The annotation algorithm selects GO terms from the pool of candidate GOs obtained by the GO mapping step and assigns these to the query sequences. GO annotation is carried out by applying the Blast2GO annotation rule, which computes an annotation score for each candidate GO term. This score considers the similarity between hit and query sequences, the evidence code of each GO term and the existence of neighbouring GO term candidates. We use an annotation threshold of 55 to select the GO term candidates for final assignment to the query sequence, leaving other parameters by default to achieve an optimal balance between quality (minimum of 55% of sequence similarity for hits with experimental evidence codes, higher for other types of evidence) and quantity (number of annotated sequences). The Blast2GO annotation rule is described in S. Götz et al., 2008. Figure 1 represents schematically the Blast2GO annotation process.

Figure 1: The Blast2GO methodology annotation process performed for each query sequence.

Combined Graph and Pie Chart

Once we reduce the functional diversity to an appropriate size, we can obtain a Combined Graph. The Combined Graph provides a bird’s eye view of the GO terms annotations of the entire dataset within the structure of the Gene Ontology. Since the Gene Ontology is divided into three categories, we can generate separate graphs for Molecular Functions (MF), Cellular Component (CC), and Biological Process (BP), respectively. Since Combined Graphs can still be large and difficult to navigate, more accessible representation of the functional data is obtained by bar charts. Bar charts create a transversal cut of the GO graph at the selected Ontology level. In this example, we choose to generate a bar chart at level 7 to get a broad overview of the functional distribution in this dataset.

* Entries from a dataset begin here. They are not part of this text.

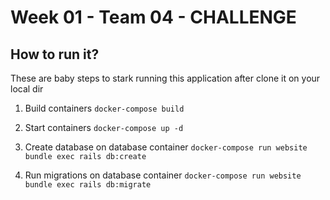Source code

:# Week 01 - Team 04 - CHALLENGE

## How to run it?

These are baby steps to stark running this application after clone it on your local dir

1. Build containers
`docker-compose build`

2. Start containers
`docker-compose up -d`

3. Create database on database container
`docker-compose run website bundle exec rails db:create`

4. Run migrations on database container
`docker-compose run website bundle exec rails db:migrate`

Summary of Statistics Charts

The functional annotation module contains many additional visualization tools to graphically summarize annotation results.

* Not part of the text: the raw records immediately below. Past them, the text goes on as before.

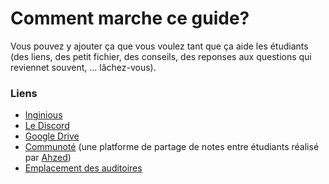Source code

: # Comment marche ce guide?
Vous pouvez y ajouter ça que vous voulez tant que ça aide les étudiants (des liens, des petit fichier, des conseils, des reponses aux questions qui reviennet souvent, ... lâchez-vous).

### Liens

* [Inginious](http://inginious.info.ucl.ac.be/)
* [Le Discord](https://discord.gg/CdtkZjCtUU)
* [Google Drive](https://drive.google.com/drive/folders/0B1i5OL6s8FOsc0R4Y25MQzlJcFU)
* [Communoté](https://www.communote.be/) (une platforme de partage de notes entre étudiants réalisé par [Ahzed](https://github.com/Ahzed11))
* [Emplacement des auditoires](https://uclouvain.be/fr/administrations/adpi/auditoires-ucl-louvain-la-neuve.html)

Some of the most useful ones are:

Figure 2: Data Distribution, summarizes the annotation process.
Figure 3: Top-Hit Species Distribution, indicates the species present in BLAST hits.
Figure 4: Annotation bar charts, an alternative representation to pie charts.

Measured Times and Cloud Unit Consumption

  • Blast via CloudBlast against Viridiplantae: 2.5 hours / 130k Cloud Units
  • InterProScan via CloudInterProScan: 3.5 hours / 100k Cloud Units
  • EggNOG-Mapper: 20 min
  • GO Mapping and GO Annotation: 10 min


From a total of 35,768 CDS sequences, 79.5% could be annotated with high-quality GO terms as a combination of the 3 employed annotation strategies. InterProScan contributed protein domain or family information for 87% and GO annotations for 56% of the sequences. EggNOG-Mapper annotated 89% with orthologous groups or other information, and 45% with GO annotations. 77.5% of the sequences could be related to GO terms through the Blast2GO methodology. A part from that, enzyme codes could be assigned to 23.5% of the sequences.

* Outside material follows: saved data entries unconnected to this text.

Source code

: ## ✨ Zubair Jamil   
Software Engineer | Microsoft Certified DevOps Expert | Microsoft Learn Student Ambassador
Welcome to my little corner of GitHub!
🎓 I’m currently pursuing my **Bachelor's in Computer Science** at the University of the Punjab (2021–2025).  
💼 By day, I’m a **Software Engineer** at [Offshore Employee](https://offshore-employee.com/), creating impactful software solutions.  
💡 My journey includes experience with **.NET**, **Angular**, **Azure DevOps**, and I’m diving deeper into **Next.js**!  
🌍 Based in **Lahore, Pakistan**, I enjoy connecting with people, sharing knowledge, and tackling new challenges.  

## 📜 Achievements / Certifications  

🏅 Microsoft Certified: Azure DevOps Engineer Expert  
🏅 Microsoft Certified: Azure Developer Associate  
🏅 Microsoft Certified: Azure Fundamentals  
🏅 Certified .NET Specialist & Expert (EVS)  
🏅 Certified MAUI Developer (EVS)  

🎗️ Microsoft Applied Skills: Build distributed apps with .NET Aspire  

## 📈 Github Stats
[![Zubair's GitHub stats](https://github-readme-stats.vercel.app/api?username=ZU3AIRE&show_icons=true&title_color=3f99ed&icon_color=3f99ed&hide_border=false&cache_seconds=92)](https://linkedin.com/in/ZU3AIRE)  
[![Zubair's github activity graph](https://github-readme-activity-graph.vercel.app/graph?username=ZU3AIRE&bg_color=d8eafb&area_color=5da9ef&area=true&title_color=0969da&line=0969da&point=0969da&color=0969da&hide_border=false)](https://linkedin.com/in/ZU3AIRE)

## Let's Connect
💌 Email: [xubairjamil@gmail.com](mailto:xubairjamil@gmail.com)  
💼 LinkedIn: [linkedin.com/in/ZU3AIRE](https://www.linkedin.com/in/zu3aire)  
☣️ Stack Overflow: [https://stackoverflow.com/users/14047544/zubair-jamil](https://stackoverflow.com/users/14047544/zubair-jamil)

CloudBlast, CloudInterProScan and eggNOG annotation can be run at the same time, which reduces the overall analysis time down to roughly 4 hours.

Figure 5: The complete workflow with all different annotation tools combined.


  • Conesa A., Götz S., Garcia-Gomez JM., Terol J., Talon M. and Robles M. (2005). Blast2GO: a universal tool for annotation, visualization and analysis in functional genomics research. Bioinformatics (Oxford, England), 21(18), 3674-6.
  • Conesa A. and Götz S. (2008). Blast2GO: A comprehensive suite for functional analysis in plant genomics. International journal of plant genomics, 2008, 619832.
  • Götz S., Garcia-Gomez JM., Terol J., Williams TD., Nagaraj SH., Nueda MJ., Robles M., Talon M., Dopazo J. and Conesa A. (2008). High-throughput functional annotation and data mining with the Blast2GO suite. Nucleic acids research, 36(10), 3420-35.